**What to produce:** When you reach a picture, leave it out; output everything else in the records exactly.

══════════

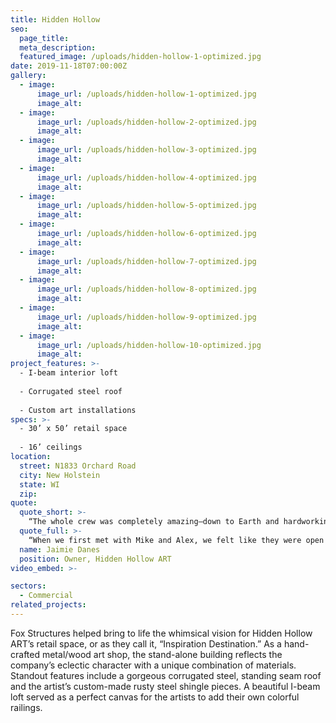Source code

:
 ```yaml
---
title: Hidden Hollow
seo:
  page_title:
  meta_description:
  featured_image: /uploads/hidden-hollow-1-optimized.jpg
date: 2019-11-18T07:00:00Z
gallery: 
  - image: 
      image_url: /uploads/hidden-hollow-1-optimized.jpg
      image_alt:
  - image: 
      image_url: /uploads/hidden-hollow-2-optimized.jpg
      image_alt:
  - image: 
      image_url: /uploads/hidden-hollow-3-optimized.jpg
      image_alt:
  - image: 
      image_url: /uploads/hidden-hollow-4-optimized.jpg
      image_alt:
  - image: 
      image_url: /uploads/hidden-hollow-5-optimized.jpg
      image_alt:
  - image: 
      image_url: /uploads/hidden-hollow-6-optimized.jpg
      image_alt:
  - image: 
      image_url: /uploads/hidden-hollow-7-optimized.jpg
      image_alt:
  - image: 
      image_url: /uploads/hidden-hollow-8-optimized.jpg
      image_alt:
  - image: 
      image_url: /uploads/hidden-hollow-9-optimized.jpg
      image_alt:
  - image: 
      image_url: /uploads/hidden-hollow-10-optimized.jpg
      image_alt:
project_features: >-
  - I-beam interior loft
  
  - Corrugated steel roof
  
  - Custom art installations
specs: >-
  - 30’ x 50’ retail space
  
  - 16’ ceilings
location:
  street: N1833 Orchard Road
  city: New Holstein
  state: WI
  zip:
quote:
  quote_short: >-
    “The whole crew was completely amazing—down to Earth and hardworking. We would absolutely recommend Fox Structures.”
  quote_full: >-
    “When we first met with Mike and Alex, we felt like they were open and up to the challenge of creating a space with a “wow” factor! If we had a question about anything at all, Fox Structures was awesome at explaining why/how things on the project could be done. If we needed something changed, they were accommodating. The whole crew was completely amazing—down to Earth and hardworking. We would absolutely recommend Fox Structures. Their attention to detail and flexibility on design was on point.”
  name: Jaimie Danes
  position: Owner, Hidden Hollow ART
video_embed: >-

sectors:
  - Commercial
related_projects: 
---
```


Fox Structures helped bring to life the whimsical vision for Hidden Hollow ART’s retail space, or as they call it, “Inspiration Destination.” As a hand-crafted metal/wood art shop, the stand-alone building reflects the company’s eclectic character with a unique combination of materials. Standout features include a gorgeous corrugated steel, standing seam roof and the artist’s custom-made rusty steel shingle pieces. A beautiful I-beam loft served as a perfect canvas for the artists to add their own colorful railings.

══════════

**Answer to the exercise:**
Source code

:
 ```yaml
---
title: Hidden Hollow
seo:
  page_title:
  meta_description:
  featured_image: /uploads/hidden-hollow-1-optimized.jpg
date: 2019-11-18T07:00:00Z
gallery: 
  - image: 
      image_url: /uploads/hidden-hollow-1-optimized.jpg
      image_alt:
  - image: 
      image_url: /uploads/hidden-hollow-2-optimized.jpg
      image_alt:
  - image: 
      image_url: /uploads/hidden-hollow-3-optimized.jpg
      image_alt:
  - image: 
      image_url: /uploads/hidden-hollow-4-optimized.jpg
      image_alt:
  - image: 
      image_url: /uploads/hidden-hollow-5-optimized.jpg
      image_alt:
  - image: 
      image_url: /uploads/hidden-hollow-6-optimized.jpg
      image_alt:
  - image: 
      image_url: /uploads/hidden-hollow-7-optimized.jpg
      image_alt:
  - image: 
      image_url: /uploads/hidden-hollow-8-optimized.jpg
      image_alt:
  - image: 
      image_url: /uploads/hidden-hollow-9-optimized.jpg
      image_alt:
  - image: 
      image_url: /uploads/hidden-hollow-10-optimized.jpg
      image_alt:
project_features: >-
  - I-beam interior loft
  
  - Corrugated steel roof
  
  - Custom art installations
specs: >-
  - 30’ x 50’ retail space
  
  - 16’ ceilings
location:
  street: N1833 Orchard Road
  city: New Holstein
  state: WI
  zip:
quote:
  quote_short: >-
    “The whole crew was completely amazing—down to Earth and hardworking. We would absolutely recommend Fox Structures.”
  quote_full: >-
    “When we first met with Mike and Alex, we felt like they were open and up to the challenge of creating a space with a “wow” factor! If we had a question about anything at all, Fox Structures was awesome at explaining why/how things on the project could be done. If we needed something changed, they were accommodating. The whole crew was completely amazing—down to Earth and hardworking. We would absolutely recommend Fox Structures. Their attention to detail and flexibility on design was on point.”
  name: Jaimie Danes
  position: Owner, Hidden Hollow ART
video_embed: >-

sectors:
  - Commercial
related_projects: 
---
```


Fox Structures helped bring to life the whimsical vision for Hidden Hollow ART’s retail space, or as they call it, “Inspiration Destination.” As a hand-crafted metal/wood art shop, the stand-alone building reflects the company’s eclectic character with a unique combination of materials. Standout features include a gorgeous corrugated steel, standing seam roof and the artist’s custom-made rusty steel shingle pieces. A beautiful I-beam loft served as a perfect canvas for the artists to add their own colorful railings.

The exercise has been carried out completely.